Here is what Gideon Gono, Zimbabwean central banker and father of the $100 trillion bill, has to say about the newfangled post-2008 financial paradigm:
“I’ve been condemned by traditional economists who said that printing money is responsible for inflation. Out of the necessity to exist, to ensure my people survive, I had to find myself printing money. I found myself doing extraordinary things that aren’t in the textbooks. Then the IMF asked the U.S. to please print money. I began to see the whole world now in a mode of practicing what they have been saying I should not. I decided that God had been on my side and had come to vindicate me.”
Gono is right: his example is being followed by every prestigious central bank in the world. And when journalists dare to mention the elephant in the room, they are scoffed at. In fact, this happened just this week, when ECB chairman Mario Draghi was asked whether his policy of money printing would lead to hyperinflation. He dryly responded that despite the massive stimulus programs, “Somehow this runaway inflation hasn’t come yet”.
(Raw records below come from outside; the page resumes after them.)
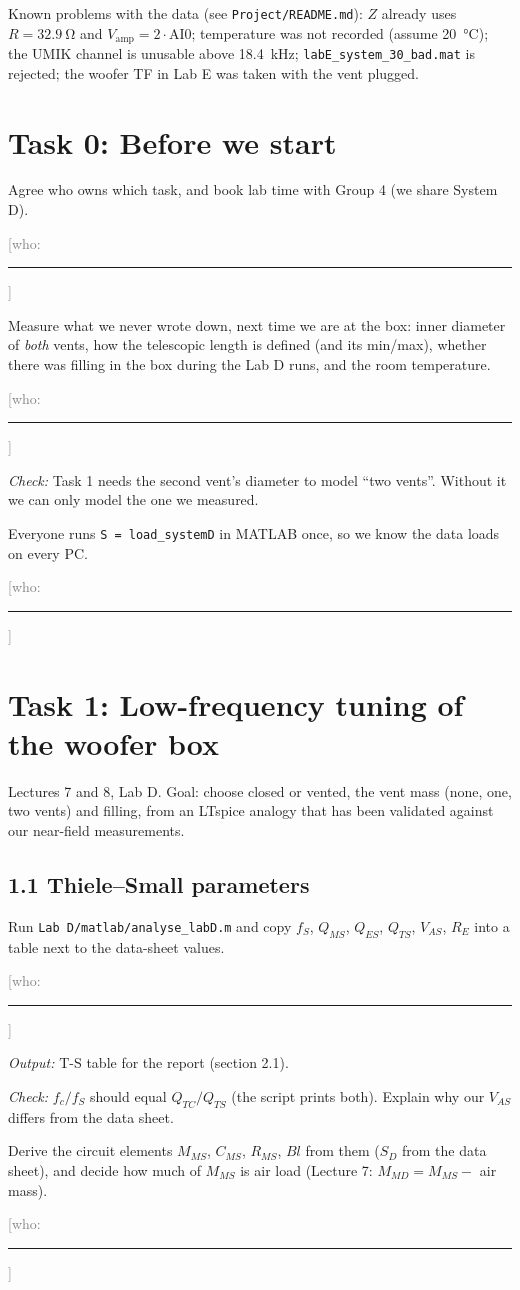 \documentclass[a4paper,10pt]{article}
\newcommand{\file}[1]{\nolinkurl{#1}}
\newcommand{\who}{\textcolor{gray}{[who: \rule{1.6cm}{0.4pt}]}}
\newcommand{\out}[1]{\par\hspace*{1.2em}\textit{Output:} #1}
\newcommand{\chk}[1]{\par\hspace*{1.2em}\textit{Check:} #1}
\begin{document}
Known problems with the data (see \file{Project/README.md}): $Z$ already uses $R = \SI{32.9}{\ohm}$
and $V_\text{amp} = 2\cdot\text{AI0}$; temperature was not recorded (assume \SI{20}{\celsius});
the UMIK channel is unusable above \SI{18.4}{kHz}; \file{labE_system_30_bad.mat} is rejected;
the woofer TF in Lab E was taken with the vent plugged.

\section*{Task 0: Before we start}
\begin{todo}
\item Agree who owns which task, and book lab time with Group 4 (we share System D). \who
\item Measure what we never wrote down, next time we are at the box: inner diameter of
  \emph{both} vents, how the telescopic length is defined (and its min/max), whether there was
  filling in the box during the Lab D runs, and the room temperature. \who
  \chk{Task 1 needs the second vent's diameter to model ``two vents''. Without it we can only
  model the one we measured.}
\item Everyone runs \file{S = load_systemD} in MATLAB once, so we know the data loads on every PC. \who
\end{todo}

\section*{Task 1: Low-frequency tuning of the woofer box}
Lectures 7 and 8, Lab D. Goal: choose closed or vented, the vent mass (none, one, two vents) and
filling, from an LTspice analogy that has been validated against our near-field measurements.

\subsection*{1.1 Thiele--Small parameters}
\begin{todo}
\item Run \file{Lab D/matlab/analyse_labD.m} and copy $f_S$, $Q_{MS}$, $Q_{ES}$, $Q_{TS}$,
  $V_{AS}$, $R_E$ into a table next to the data-sheet values. \who
  \out{T-S table for the report (section 2.1).}
  \chk{$f_c/f_S$ should equal $Q_{TC}/Q_{TS}$ (the script prints both). Explain why our
  $V_{AS}$ differs from the data sheet.}
\item Derive the circuit elements $M_{MS}$, $C_{MS}$, $R_{MS}$, $Bl$ from them ($S_D$ from the
  data sheet), and decide how much of $M_{MS}$ is air load (Lecture 7: $M_{MD} = M_{MS} - $ air
  mass). \who
\end{todo}
\end{document}
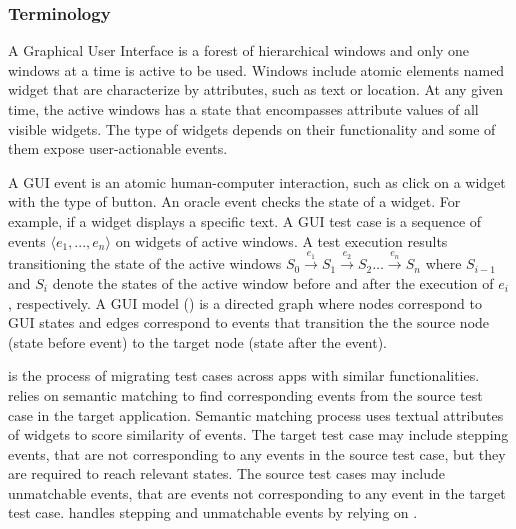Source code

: \subsubsection{Terminology}
A Graphical User Interface is a forest of hierarchical windows and only one windows at a time is active to be used.
Windows include atomic elements named widget that are characterize by attributes, such as text or location.
At any given time, the active windows has a state that encompasses attribute values of all visible widgets.
The type of widgets depends on their functionality and some of them expose user-actionable events.

A GUI event is an atomic human-computer interaction, such as click on a widget with the type of button.
An oracle event checks the state of a widget. 
For example, if a widget displays a specific text. 
A GUI test case is a sequence of events $\langle e_1,..., e_n\rangle$ on widgets of active windows.
A test execution results transitioning the state of the active windows $S_{0} \xrightarrow{e_1} S_1 \xrightarrow{e_2} S_2 \ldots \xrightarrow{e_n} S_{n}$ 
where $S_{i-1}$ and $S_i$ denote the states of the active window before and after the execution of $e_i$, respectively. 
A GUI model (\tam) is a directed graph where nodes correspond to GUI states  and edges correspond to events that transition the the source node (state before event) to the target node (state after the event).

\testreuse is the process of migrating test cases across apps with similar functionalities.
\testreuse relies on semantic matching to find corresponding events from the source test case in the target application.
Semantic matching process uses textual attributes of widgets to score similarity of events.
The target test case may include stepping events, that are not corresponding to any events in the source test case, but they are required to reach relevant states.
The source test cases may include unmatchable events, that are events not corresponding to any event in the target test case. 
\testreuse handles stepping and unmatchable events by relying on \tam.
In 2008 it became clear that the emperor had no clothes. By now, it should be clear that his entire court is also threadless.
I will keep my opinion about what all these financial omens forebode for another time, but it should be clear by now that the fiat system is anything but stable.
In fact, the stability in our financial system only exists to the extent that people believe in it. It is a mirage much like Bernie Madoff’s “empire” was: as soon as enough people withdraw, it will come tumbling down.
A new crisis is brewing in the system, as has happened every 40 years since governments started monopolizing the industry of money and banking. But this time truly is different. For the first time in history, the people have access to a decentralized, open source and globally accessible backup financial system.
There may be some problems that arise when Bitcoin technology is scaled up formillions, and then hundreds of millions of users. No doubt there is angst and volatility ahead, and for all we know the Bitcoin network will fail and some other cryptocurrency will take over. But there is no way this ingenious technology is going back into the bottle.
We now have access to a protocol that allows for honest global banking with or without intermediaries. For those eager to divest from a financial system of falling cards, I highly recommend drawing from an alternative deck: the exciting world of cryptocurrencies.
 Since 1971, the dollar depreciated by 97% against gold, and by 83% against the consumer price index.
 https://www.bis.org/publ/qtrpdf/r_qt1409f.pdf, pp. 39.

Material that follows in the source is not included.